### What needs to be done:
In the material below, how many lines include the string "Phaser"? Answer with the number and nothing else.

### Record excerpts:
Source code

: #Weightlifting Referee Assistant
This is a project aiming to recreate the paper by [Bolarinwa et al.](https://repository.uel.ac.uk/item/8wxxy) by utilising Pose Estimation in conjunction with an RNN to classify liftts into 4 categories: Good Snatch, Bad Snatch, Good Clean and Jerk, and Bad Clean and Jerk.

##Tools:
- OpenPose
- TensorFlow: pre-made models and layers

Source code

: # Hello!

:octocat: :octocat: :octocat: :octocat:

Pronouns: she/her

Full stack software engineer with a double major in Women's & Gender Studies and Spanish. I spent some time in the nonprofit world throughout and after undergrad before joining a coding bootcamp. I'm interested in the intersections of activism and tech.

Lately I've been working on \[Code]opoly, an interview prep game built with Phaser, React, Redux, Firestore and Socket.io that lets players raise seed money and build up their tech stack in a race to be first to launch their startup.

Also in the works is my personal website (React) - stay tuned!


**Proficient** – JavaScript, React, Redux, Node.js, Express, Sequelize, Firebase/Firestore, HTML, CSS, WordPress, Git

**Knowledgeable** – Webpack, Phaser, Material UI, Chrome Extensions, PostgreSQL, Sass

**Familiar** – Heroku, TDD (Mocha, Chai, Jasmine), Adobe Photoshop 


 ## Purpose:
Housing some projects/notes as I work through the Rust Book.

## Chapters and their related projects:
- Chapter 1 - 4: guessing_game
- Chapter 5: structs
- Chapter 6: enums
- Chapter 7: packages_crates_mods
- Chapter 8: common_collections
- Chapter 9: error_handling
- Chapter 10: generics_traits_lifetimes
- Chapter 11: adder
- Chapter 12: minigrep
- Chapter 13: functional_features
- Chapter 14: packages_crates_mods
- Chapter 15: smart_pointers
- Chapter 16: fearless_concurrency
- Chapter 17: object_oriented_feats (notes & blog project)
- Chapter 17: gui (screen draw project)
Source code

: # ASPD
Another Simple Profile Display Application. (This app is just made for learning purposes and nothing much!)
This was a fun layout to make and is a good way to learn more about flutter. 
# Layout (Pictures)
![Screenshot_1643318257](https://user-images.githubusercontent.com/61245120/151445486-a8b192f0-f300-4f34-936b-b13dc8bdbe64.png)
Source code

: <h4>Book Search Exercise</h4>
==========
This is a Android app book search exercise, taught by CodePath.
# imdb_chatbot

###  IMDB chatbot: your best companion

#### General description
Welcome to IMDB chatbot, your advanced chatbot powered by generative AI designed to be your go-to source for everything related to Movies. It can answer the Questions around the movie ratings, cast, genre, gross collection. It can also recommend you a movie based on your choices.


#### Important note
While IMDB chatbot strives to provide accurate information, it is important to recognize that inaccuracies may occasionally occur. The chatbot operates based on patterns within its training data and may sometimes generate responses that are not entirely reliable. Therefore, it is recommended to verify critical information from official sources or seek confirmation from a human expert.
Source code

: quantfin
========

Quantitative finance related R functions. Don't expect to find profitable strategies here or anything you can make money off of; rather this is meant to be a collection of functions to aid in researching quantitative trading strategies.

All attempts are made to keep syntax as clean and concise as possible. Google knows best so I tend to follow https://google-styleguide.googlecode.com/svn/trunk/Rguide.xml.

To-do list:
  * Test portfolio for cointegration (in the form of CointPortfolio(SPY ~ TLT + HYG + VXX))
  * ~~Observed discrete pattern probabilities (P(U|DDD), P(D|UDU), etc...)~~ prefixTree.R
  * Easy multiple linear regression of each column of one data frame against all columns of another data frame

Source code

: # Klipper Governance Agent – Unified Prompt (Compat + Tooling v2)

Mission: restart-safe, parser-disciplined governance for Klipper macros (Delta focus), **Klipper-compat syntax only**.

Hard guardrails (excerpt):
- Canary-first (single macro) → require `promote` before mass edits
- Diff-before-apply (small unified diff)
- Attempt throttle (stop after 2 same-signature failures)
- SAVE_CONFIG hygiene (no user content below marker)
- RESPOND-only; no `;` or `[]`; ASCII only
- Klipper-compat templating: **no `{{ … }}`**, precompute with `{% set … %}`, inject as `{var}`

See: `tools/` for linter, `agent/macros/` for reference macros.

### Exercise response:
2